- Directed by: Tade Ogidan
- Written by: Tade Ogidan
- Produced by: Tade Ogidan
- Starring: Saheed Balogun Segun Arinze Sola Fosudo
- Production company: OGD Pictures
- Distributed by: OGD Pictures
- Release date: 2012;
- Running time: 145 minutes
- Country: Nigeria
- Languages: Yoruba and subtitled in English

= Family on Fire =

Family on Fire is a 2011 Nigerian film produced and directed by Tade Ogidan.
It stars Saheed Balogun, Segun Arinze, Sola Fosudo and Sola Sobowale.
The film premiered on 4 November 2011 at The Lighthouse Hall, Camberwell Road, London, and on 9 April 2012 at the All Seasons Plaza in Ikeja, Lagos.

==Plot==
A young man, Kunle commits a grievous act that leaves his family members in anguish. In Lagos, Kunle hides cocaine in his mother's baggage before she pays a visit to his siblings, including the eldest brother Femi in London. His mother narrowly escapes from the British immigration officers.
A rescheduled flight to the UK foils Kunle's plans to retrieve the illegal drug. Before his arrival, Femi's wife accidentally sees it while unpacking the food items stuffed along with the drug. A student in London, Moyo who is sponsored by Femi, gets remunerated by the drug dealers after stealing it from where it is hidden, but the enraged drug barons, led by the Don and his gang, unleash terror on Kunle's family. Suspense fills the air when nobody makes any attempt to find Moyo at his school since he is assumed to be in danger. Contrary to their expectations, he is on a celebration spree in London before his inevitable arrest.

==Cast==
- Saheed Balogun
- Segun Arinze
- Sola Fosudo
- Sola Sobowale
- Bukky Amos
- Lanre Hassan
==Premiere==
Family on Fire premiered on 4 November 2011, at The Lighthouse Hall, Camberwell Road, London. Attendees included actors Kunle Afolayan, Richard Mofe-Damijo, Ramsey Nouah, Teju Babyface, Saheed Balogun, Segun Arinze, and Bimbo Akintola. The film also premiered in Lagos State, Nigeria, on 9 April 2012 at the All Seasons Plaza.

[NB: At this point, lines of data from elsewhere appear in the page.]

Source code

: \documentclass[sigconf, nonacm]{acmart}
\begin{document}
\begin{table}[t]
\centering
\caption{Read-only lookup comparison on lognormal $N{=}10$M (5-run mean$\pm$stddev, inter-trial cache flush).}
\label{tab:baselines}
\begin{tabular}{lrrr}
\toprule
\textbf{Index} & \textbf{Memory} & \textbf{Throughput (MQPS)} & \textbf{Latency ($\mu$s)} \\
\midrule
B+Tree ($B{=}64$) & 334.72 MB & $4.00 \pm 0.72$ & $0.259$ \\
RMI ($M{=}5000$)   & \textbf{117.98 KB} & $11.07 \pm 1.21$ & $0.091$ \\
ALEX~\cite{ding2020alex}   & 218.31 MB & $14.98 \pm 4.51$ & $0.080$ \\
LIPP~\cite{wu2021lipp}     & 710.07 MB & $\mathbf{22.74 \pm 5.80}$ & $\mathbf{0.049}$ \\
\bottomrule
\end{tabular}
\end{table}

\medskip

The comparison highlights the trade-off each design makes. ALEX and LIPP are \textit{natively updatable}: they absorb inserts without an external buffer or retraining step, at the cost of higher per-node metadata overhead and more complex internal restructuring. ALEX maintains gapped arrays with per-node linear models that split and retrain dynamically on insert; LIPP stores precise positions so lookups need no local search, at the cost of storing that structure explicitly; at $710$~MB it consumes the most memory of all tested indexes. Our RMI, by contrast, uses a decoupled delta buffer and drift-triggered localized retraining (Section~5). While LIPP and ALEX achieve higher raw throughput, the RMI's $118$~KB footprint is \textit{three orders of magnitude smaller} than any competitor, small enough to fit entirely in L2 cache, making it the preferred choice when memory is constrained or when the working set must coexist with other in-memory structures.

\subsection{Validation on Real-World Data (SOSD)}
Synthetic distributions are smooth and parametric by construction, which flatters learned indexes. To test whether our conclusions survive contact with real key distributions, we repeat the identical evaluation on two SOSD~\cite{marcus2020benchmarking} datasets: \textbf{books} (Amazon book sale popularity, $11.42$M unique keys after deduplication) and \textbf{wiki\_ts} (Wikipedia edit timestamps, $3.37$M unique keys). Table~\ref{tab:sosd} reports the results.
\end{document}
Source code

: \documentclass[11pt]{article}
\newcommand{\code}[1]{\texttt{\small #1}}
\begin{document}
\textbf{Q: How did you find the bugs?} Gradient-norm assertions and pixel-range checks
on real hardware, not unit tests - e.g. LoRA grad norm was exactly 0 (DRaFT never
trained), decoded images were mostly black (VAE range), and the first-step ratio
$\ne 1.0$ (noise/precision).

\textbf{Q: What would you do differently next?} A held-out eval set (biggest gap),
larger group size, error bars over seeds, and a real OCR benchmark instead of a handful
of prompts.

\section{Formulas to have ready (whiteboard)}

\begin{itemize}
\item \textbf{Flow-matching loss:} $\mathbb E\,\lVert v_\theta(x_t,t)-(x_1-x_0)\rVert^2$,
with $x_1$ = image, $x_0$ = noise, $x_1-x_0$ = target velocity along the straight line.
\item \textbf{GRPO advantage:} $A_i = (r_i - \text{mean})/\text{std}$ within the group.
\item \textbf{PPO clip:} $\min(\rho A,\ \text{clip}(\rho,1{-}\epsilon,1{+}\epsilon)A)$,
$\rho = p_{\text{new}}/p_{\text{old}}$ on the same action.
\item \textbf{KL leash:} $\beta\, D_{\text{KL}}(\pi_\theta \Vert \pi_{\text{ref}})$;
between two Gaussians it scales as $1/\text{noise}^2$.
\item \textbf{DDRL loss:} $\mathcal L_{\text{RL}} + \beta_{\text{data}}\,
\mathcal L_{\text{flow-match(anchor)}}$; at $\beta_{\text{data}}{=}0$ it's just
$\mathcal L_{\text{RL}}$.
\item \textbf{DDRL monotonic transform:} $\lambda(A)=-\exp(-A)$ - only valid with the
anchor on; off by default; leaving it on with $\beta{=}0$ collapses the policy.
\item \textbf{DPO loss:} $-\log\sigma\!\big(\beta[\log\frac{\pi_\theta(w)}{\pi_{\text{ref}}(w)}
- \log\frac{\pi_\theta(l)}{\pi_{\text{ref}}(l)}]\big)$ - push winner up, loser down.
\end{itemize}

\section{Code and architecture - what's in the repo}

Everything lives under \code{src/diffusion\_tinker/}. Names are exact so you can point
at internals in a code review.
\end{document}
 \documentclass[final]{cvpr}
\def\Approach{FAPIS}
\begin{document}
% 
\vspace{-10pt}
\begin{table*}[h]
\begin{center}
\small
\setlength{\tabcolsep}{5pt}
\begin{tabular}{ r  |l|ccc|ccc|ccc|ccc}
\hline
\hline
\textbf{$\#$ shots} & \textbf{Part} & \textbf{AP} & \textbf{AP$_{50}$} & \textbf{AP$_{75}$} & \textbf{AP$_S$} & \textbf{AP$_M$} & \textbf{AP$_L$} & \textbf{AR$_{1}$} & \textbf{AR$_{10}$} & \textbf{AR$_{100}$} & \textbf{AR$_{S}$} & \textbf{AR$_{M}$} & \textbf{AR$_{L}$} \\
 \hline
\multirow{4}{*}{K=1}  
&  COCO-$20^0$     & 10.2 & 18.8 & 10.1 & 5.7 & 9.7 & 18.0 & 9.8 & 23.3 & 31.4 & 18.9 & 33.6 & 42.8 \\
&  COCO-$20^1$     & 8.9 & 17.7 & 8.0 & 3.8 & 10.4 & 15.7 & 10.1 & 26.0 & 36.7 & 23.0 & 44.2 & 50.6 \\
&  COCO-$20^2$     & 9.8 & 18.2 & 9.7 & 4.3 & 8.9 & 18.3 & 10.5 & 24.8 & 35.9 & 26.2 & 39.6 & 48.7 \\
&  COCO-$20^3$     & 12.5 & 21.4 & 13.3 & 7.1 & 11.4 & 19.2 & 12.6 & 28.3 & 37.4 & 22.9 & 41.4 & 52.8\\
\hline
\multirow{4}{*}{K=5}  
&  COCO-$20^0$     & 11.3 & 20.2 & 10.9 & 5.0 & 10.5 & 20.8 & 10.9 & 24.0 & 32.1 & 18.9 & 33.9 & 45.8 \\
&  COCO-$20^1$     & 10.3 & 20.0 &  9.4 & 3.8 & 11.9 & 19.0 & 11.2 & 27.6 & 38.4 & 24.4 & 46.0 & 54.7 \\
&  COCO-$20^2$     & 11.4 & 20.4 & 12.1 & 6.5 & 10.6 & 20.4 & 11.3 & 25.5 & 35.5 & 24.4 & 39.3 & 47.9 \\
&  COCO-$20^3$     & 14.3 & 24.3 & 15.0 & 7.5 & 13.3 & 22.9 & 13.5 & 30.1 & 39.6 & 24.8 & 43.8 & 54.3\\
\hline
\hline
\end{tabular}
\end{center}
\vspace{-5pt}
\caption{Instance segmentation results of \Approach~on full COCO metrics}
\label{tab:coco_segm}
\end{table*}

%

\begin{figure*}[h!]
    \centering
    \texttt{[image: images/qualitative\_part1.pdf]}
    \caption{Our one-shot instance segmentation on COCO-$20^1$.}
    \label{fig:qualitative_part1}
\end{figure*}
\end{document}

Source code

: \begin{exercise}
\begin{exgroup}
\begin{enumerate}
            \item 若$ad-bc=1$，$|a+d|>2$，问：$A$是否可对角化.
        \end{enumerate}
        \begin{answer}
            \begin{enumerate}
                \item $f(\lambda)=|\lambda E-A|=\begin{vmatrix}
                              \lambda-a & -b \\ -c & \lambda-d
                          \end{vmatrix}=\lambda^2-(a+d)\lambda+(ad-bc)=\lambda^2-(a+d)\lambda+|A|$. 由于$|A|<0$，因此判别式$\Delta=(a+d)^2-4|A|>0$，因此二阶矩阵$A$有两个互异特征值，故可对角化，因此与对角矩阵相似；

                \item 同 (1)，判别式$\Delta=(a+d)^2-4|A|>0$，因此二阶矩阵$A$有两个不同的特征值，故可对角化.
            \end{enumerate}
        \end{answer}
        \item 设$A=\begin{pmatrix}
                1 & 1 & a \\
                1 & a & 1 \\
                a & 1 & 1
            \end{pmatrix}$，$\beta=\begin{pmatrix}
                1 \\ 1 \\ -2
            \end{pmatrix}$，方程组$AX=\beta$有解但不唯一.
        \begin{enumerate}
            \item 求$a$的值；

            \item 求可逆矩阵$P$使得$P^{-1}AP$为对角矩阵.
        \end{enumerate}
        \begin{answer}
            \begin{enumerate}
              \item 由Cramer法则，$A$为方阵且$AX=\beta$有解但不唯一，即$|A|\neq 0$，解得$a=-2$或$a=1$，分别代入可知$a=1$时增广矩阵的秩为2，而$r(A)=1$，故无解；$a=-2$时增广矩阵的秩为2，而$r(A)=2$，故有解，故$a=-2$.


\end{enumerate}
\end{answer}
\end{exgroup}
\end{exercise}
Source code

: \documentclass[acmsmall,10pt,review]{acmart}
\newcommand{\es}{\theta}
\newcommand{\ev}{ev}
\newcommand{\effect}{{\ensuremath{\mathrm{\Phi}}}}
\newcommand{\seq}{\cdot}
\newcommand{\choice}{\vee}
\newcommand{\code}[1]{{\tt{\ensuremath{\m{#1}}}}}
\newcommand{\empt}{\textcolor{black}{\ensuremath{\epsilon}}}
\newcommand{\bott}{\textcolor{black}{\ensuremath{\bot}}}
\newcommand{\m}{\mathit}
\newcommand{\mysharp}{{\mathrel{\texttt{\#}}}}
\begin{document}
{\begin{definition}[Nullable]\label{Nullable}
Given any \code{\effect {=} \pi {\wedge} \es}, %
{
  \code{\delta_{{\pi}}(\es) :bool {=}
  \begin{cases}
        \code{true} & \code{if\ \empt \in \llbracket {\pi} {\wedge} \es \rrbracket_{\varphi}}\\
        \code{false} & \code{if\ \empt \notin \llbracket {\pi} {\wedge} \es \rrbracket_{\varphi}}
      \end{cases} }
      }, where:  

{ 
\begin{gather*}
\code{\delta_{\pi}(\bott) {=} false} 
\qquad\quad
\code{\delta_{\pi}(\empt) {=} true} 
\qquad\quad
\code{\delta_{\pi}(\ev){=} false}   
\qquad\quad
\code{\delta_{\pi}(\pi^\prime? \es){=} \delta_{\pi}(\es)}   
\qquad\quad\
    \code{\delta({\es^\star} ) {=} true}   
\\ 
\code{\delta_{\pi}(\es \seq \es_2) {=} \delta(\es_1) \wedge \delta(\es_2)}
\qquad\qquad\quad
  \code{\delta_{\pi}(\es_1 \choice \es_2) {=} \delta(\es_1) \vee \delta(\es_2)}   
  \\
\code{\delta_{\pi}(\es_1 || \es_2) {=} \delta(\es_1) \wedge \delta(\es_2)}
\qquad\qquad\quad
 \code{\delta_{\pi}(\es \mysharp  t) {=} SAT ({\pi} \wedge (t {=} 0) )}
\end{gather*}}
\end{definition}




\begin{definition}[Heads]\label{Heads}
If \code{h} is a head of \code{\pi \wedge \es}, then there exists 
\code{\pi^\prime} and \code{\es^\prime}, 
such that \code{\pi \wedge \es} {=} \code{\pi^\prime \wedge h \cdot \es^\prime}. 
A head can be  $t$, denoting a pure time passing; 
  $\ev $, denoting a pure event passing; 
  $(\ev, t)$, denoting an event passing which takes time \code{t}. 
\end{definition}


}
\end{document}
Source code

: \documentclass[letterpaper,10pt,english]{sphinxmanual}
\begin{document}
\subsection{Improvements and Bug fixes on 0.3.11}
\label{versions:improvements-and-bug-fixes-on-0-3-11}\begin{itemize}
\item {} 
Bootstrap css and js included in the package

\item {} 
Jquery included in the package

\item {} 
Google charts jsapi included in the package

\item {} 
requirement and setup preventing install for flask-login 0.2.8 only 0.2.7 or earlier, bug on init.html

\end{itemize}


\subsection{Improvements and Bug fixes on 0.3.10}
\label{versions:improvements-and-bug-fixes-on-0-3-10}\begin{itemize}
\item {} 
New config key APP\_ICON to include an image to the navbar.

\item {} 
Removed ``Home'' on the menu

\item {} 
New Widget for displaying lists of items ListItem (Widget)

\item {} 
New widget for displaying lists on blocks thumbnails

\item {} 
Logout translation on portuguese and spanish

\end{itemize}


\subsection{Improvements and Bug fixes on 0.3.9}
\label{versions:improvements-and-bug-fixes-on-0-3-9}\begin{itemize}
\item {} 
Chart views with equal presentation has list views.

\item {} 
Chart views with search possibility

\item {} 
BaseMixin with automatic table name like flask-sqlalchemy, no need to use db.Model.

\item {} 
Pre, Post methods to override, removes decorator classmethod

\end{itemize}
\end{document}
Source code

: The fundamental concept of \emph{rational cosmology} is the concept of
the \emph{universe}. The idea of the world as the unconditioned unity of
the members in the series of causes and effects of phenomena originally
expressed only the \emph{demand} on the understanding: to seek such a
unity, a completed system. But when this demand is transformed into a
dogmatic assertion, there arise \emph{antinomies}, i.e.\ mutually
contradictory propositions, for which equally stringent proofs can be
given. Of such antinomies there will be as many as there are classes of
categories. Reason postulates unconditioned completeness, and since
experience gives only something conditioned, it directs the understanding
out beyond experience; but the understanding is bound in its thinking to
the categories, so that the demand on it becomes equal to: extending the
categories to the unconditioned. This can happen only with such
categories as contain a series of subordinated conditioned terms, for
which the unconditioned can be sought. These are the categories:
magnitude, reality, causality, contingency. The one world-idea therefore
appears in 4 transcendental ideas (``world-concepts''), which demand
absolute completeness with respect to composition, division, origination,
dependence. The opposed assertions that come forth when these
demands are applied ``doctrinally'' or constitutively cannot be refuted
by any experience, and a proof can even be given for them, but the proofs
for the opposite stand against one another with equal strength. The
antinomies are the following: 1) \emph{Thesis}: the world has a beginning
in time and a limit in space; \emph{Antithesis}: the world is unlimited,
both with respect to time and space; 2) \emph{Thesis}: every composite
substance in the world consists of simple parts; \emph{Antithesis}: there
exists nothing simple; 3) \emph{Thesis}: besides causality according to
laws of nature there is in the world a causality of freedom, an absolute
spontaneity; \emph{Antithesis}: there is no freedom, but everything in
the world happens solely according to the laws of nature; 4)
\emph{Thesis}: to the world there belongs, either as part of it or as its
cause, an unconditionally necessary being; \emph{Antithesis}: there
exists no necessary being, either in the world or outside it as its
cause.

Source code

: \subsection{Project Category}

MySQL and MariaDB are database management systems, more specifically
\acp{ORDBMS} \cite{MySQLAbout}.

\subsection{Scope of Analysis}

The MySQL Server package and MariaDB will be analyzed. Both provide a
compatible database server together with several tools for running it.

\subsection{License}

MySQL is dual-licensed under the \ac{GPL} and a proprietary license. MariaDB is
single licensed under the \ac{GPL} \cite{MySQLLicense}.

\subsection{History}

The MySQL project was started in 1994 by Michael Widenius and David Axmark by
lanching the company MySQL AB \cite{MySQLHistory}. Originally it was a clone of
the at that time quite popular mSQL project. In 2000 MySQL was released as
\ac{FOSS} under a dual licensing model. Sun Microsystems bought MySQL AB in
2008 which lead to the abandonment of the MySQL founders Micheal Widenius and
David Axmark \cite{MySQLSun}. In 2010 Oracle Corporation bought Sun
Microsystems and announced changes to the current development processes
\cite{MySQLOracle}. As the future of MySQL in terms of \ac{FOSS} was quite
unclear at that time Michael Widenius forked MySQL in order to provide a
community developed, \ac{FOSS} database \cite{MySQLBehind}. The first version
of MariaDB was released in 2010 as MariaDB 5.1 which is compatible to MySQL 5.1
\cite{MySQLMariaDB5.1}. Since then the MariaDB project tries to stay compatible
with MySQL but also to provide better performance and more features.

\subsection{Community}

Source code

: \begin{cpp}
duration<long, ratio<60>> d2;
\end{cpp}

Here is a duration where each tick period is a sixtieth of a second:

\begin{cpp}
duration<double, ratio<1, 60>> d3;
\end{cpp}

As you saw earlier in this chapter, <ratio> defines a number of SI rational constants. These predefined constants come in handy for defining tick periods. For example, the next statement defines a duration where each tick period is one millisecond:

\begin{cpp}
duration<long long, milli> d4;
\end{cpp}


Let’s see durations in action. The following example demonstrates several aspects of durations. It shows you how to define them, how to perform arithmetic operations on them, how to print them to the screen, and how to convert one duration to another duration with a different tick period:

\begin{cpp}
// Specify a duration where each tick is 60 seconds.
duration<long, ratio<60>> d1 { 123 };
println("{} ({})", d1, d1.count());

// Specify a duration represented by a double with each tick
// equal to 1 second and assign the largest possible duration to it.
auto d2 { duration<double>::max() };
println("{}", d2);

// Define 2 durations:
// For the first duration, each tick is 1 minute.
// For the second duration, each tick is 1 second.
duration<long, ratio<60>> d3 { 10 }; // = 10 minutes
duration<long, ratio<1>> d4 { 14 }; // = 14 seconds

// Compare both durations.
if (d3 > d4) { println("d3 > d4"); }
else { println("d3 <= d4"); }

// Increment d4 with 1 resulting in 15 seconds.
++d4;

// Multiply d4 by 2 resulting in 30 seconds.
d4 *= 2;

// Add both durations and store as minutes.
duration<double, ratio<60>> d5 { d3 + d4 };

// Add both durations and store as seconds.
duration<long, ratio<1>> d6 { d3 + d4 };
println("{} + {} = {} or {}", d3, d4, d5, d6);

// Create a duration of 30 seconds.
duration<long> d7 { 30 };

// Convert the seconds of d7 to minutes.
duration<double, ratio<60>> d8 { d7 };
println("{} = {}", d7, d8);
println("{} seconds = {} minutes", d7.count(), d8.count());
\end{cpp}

Notable attendees included Femi Adebayo, Desmond Elliot, and Yemi Shodimu, as well as Molade Okoya-Thomas, Abimbola Fashola, and Oladipo Diya, a retired lieutenant general and former chief of defence staff.

==Accolades==
The film received two nominations at the 8th Africa Movie Academy Awards held on 22 April 2012, at the Expo Centre, Eko Hotel and Suites in Lagos, Nigeria. It was nominated for Best Nigerian Film and Best Film in an African Language. Both awards were won by Adesuwa and State of Violence respectively.